— What you have to do —
Reproduce all the entries precisely.

— The data —
________________________________________

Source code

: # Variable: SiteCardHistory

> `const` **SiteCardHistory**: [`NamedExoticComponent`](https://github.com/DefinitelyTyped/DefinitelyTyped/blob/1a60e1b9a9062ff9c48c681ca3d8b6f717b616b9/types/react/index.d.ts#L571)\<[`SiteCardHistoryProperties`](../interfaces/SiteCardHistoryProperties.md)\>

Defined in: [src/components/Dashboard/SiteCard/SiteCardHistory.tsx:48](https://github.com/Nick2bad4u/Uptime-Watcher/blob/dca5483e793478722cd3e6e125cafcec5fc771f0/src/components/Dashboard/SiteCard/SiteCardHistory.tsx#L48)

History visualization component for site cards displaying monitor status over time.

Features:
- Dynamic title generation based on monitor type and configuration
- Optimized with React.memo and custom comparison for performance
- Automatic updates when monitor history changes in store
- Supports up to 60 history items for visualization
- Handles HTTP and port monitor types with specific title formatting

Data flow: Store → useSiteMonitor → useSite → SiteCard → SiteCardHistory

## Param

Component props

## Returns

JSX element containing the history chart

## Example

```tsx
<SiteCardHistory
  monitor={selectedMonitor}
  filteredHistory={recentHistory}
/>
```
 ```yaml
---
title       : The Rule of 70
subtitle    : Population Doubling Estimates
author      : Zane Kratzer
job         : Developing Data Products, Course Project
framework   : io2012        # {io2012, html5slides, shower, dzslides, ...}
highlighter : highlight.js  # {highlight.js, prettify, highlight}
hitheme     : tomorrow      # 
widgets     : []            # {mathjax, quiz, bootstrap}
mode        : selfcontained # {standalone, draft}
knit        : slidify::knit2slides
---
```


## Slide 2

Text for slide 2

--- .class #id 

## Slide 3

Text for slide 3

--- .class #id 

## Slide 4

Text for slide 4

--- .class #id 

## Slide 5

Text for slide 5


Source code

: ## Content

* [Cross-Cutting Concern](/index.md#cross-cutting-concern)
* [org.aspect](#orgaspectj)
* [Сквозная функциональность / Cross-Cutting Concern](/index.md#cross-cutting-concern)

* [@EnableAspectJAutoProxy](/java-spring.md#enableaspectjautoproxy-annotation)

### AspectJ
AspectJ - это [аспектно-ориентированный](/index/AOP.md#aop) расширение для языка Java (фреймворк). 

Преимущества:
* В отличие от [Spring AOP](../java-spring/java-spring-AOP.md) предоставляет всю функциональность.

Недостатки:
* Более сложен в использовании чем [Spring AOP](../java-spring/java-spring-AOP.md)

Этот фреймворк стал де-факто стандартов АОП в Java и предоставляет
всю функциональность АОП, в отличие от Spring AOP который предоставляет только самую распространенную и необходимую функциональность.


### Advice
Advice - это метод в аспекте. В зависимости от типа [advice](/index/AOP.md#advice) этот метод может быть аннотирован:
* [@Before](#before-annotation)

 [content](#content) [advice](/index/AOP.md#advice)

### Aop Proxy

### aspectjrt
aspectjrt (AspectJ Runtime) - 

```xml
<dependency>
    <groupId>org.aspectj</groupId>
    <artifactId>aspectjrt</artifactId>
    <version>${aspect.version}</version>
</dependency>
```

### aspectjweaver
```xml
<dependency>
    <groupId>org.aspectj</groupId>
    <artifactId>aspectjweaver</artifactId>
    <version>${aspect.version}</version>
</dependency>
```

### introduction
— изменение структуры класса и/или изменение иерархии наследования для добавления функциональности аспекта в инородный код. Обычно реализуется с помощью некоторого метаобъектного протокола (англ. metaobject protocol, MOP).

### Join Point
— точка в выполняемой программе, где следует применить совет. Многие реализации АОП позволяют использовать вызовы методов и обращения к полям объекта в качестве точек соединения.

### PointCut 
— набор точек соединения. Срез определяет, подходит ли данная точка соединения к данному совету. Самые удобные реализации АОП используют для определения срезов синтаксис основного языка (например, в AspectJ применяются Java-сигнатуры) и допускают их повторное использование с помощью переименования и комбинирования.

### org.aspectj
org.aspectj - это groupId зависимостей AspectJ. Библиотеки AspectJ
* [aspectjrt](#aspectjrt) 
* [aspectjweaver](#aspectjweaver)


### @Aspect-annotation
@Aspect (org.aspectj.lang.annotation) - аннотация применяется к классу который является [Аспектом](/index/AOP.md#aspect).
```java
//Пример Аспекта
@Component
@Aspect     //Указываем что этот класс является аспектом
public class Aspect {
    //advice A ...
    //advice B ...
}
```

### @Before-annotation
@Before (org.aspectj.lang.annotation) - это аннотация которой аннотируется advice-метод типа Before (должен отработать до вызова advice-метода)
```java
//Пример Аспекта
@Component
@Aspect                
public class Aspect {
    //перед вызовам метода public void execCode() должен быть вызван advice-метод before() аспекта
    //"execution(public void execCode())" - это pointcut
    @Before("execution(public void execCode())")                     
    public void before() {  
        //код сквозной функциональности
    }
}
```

________________________________________

— Response —
Source code

: # Variable: SiteCardHistory

> `const` **SiteCardHistory**: [`NamedExoticComponent`](https://github.com/DefinitelyTyped/DefinitelyTyped/blob/1a60e1b9a9062ff9c48c681ca3d8b6f717b616b9/types/react/index.d.ts#L571)\<[`SiteCardHistoryProperties`](../interfaces/SiteCardHistoryProperties.md)\>

Defined in: [src/components/Dashboard/SiteCard/SiteCardHistory.tsx:48](https://github.com/Nick2bad4u/Uptime-Watcher/blob/dca5483e793478722cd3e6e125cafcec5fc771f0/src/components/Dashboard/SiteCard/SiteCardHistory.tsx#L48)

History visualization component for site cards displaying monitor status over time.

Features:
- Dynamic title generation based on monitor type and configuration
- Optimized with React.memo and custom comparison for performance
- Automatic updates when monitor history changes in store
- Supports up to 60 history items for visualization
- Handles HTTP and port monitor types with specific title formatting

Data flow: Store → useSiteMonitor → useSite → SiteCard → SiteCardHistory

## Param

Component props

## Returns

JSX element containing the history chart

## Example

```tsx
<SiteCardHistory
  monitor={selectedMonitor}
  filteredHistory={recentHistory}
/>
```
 ```yaml
---
title       : The Rule of 70
subtitle    : Population Doubling Estimates
author      : Zane Kratzer
job         : Developing Data Products, Course Project
framework   : io2012        # {io2012, html5slides, shower, dzslides, ...}
highlighter : highlight.js  # {highlight.js, prettify, highlight}
hitheme     : tomorrow      # 
widgets     : []            # {mathjax, quiz, bootstrap}
mode        : selfcontained # {standalone, draft}
knit        : slidify::knit2slides
---
```


## Slide 2

Text for slide 2

--- .class #id 

## Slide 3

Text for slide 3

--- .class #id 

## Slide 4

Text for slide 4

--- .class #id 

## Slide 5

Text for slide 5


Source code

: ## Content

* [Cross-Cutting Concern](/index.md#cross-cutting-concern)
* [org.aspect](#orgaspectj)
* [Сквозная функциональность / Cross-Cutting Concern](/index.md#cross-cutting-concern)

* [@EnableAspectJAutoProxy](/java-spring.md#enableaspectjautoproxy-annotation)

### AspectJ
AspectJ - это [аспектно-ориентированный](/index/AOP.md#aop) расширение для языка Java (фреймворк). 

Преимущества:
* В отличие от [Spring AOP](../java-spring/java-spring-AOP.md) предоставляет всю функциональность.

Недостатки:
* Более сложен в использовании чем [Spring AOP](../java-spring/java-spring-AOP.md)

Этот фреймворк стал де-факто стандартов АОП в Java и предоставляет
всю функциональность АОП, в отличие от Spring AOP который предоставляет только самую распространенную и необходимую функциональность.


### Advice
Advice - это метод в аспекте. В зависимости от типа [advice](/index/AOP.md#advice) этот метод может быть аннотирован:
* [@Before](#before-annotation)

 [content](#content) [advice](/index/AOP.md#advice)

### Aop Proxy

### aspectjrt
aspectjrt (AspectJ Runtime) - 

```xml
<dependency>
    <groupId>org.aspectj</groupId>
    <artifactId>aspectjrt</artifactId>
    <version>${aspect.version}</version>
</dependency>
```

### aspectjweaver
```xml
<dependency>
    <groupId>org.aspectj</groupId>
    <artifactId>aspectjweaver</artifactId>
    <version>${aspect.version}</version>
</dependency>
```

### introduction
— изменение структуры класса и/или изменение иерархии наследования для добавления функциональности аспекта в инородный код. Обычно реализуется с помощью некоторого метаобъектного протокола (англ. metaobject protocol, MOP).

### Join Point
— точка в выполняемой программе, где следует применить совет. Многие реализации АОП позволяют использовать вызовы методов и обращения к полям объекта в качестве точек соединения.

### PointCut 
— набор точек соединения. Срез определяет, подходит ли данная точка соединения к данному совету. Самые удобные реализации АОП используют для определения срезов синтаксис основного языка (например, в AspectJ применяются Java-сигнатуры) и допускают их повторное использование с помощью переименования и комбинирования.

### org.aspectj
org.aspectj - это groupId зависимостей AspectJ. Библиотеки AspectJ
* [aspectjrt](#aspectjrt) 
* [aspectjweaver](#aspectjweaver)


### @Aspect-annotation
@Aspect (org.aspectj.lang.annotation) - аннотация применяется к классу который является [Аспектом](/index/AOP.md#aspect).
```java
//Пример Аспекта
@Component
@Aspect     //Указываем что этот класс является аспектом
public class Aspect {
    //advice A ...
    //advice B ...
}
```

### @Before-annotation
@Before (org.aspectj.lang.annotation) - это аннотация которой аннотируется advice-метод типа Before (должен отработать до вызова advice-метода)
```java
//Пример Аспекта
@Component
@Aspect                
public class Aspect {
    //перед вызовам метода public void execCode() должен быть вызван advice-метод before() аспекта
    //"execution(public void execCode())" - это pointcut
    @Before("execution(public void execCode())")                     
    public void before() {  
        //код сквозной функциональности
    }
}
```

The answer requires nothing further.